If you step back and look at the story Scripture is telling from beginning to end, one truth becomes clear: there is a problem humanity cannot solve on its own. There is a breach between Creator and creation—a relational chasm between God and mankind. And because of that divide, there’s a hard reality we often resist: we can only relate to God on God’s terms. That’s the first step to embracing the Holy Spirit.
That’s the heart of the issue. We don’t simply decide how relationship with God works. We need God in order to truly know God. If we want to meet Him, He must introduce Himself.
Throughout history, humanity has struggled with this truth.
We want access without dependence.
We want relationship without surrender.
We attend church but stop short of being the church.
We pray consistently but obey selectively.
We hold Bibles while failing to truly hold to God’s Word.
In the process, God becomes familiar—manageable—reduced to something closer to a peer than a holy Creator.
But you can’t know God without needing God.
That’s why the apostle John offers such powerful assurance:
“This is how we know that we abide in Him and He in us—He has given us His Spirit” (1 John 4:13).
Our confidence in relationship with God doesn’t come from effort or knowledge. It comes from God Himself showing up in us. The requirements of relationship are met when God takes responsibility for what we never could.
This truth becomes clearer when we understand the role of the Law. Through Moses, God gave His law to Israel—not as a finish line, but as a mirror. The law revealed God’s expectations, but it also exposed humanity’s inability to meet them. Over time, God’s people ignored parts of the law, added their own rules, and even lost it entirely. The result was repeated failure, hardship, and distance from God.
The law wasn’t meant to reveal God’s holiness as much as it was meant to reveal our need.
When Jesus arrived, everything changed. He didn’t reject the law—He fulfilled it. And that fulfillment exposed a crucial difference: there is a difference between keeping God’s rules and simply not breaking them. The religious leaders clung to rules about God, while Jesus lived in relationship with God. The tension wasn’t about obedience—it was about intimacy.
Scripture tells us the law was a guardian, protecting us until faith in Christ was revealed (Galatians 3:23–25). And under the New Covenant, God promises something radical: He will write His law on our hearts. No longer will people say, “Know the Lord,” because all will know Him—not through rules, but through relationship.

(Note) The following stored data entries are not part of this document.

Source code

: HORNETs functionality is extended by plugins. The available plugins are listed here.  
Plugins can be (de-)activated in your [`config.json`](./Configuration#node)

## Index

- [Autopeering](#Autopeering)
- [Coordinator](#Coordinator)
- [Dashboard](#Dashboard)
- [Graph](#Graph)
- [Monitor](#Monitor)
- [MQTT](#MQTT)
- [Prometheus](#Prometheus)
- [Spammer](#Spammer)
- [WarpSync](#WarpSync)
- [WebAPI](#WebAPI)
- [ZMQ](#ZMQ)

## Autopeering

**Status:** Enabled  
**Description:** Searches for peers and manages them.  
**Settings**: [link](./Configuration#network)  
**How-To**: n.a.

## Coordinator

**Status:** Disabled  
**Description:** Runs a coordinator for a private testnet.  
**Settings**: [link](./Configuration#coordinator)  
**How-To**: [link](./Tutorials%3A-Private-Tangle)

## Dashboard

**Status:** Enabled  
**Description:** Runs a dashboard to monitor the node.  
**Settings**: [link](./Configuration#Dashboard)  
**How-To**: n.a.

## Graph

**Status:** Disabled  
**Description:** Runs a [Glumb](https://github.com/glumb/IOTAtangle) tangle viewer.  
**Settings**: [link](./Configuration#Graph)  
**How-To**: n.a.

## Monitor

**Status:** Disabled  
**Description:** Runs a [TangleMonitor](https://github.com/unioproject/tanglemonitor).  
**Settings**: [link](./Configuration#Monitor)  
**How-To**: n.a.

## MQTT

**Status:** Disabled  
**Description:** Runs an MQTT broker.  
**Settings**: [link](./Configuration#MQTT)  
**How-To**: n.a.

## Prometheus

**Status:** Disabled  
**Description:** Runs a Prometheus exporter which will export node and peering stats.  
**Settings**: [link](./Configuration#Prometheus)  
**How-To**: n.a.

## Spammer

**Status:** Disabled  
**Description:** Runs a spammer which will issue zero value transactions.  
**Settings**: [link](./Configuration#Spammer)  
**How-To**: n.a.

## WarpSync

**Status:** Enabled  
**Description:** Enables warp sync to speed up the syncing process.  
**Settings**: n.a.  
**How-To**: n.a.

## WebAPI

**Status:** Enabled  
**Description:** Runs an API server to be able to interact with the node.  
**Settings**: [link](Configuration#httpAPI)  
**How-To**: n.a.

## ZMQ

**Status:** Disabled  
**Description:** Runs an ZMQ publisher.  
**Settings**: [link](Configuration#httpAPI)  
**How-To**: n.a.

How? By giving us His Spirit.
The same Spirit that empowered Jesus now lives in us. Because of Christ, we are no longer bound to the letter of the law but invited to live in the freedom of the Spirit (Romans 7:4–6). This is a new way of living—not driven by rule-keeping, but by relationship.
You can live for God—but more than that, you can live with God. Because God Himself has chosen to live in you.
You need God to know God. So as you step into a new season, why not embrace a new way of living—by His Spirit?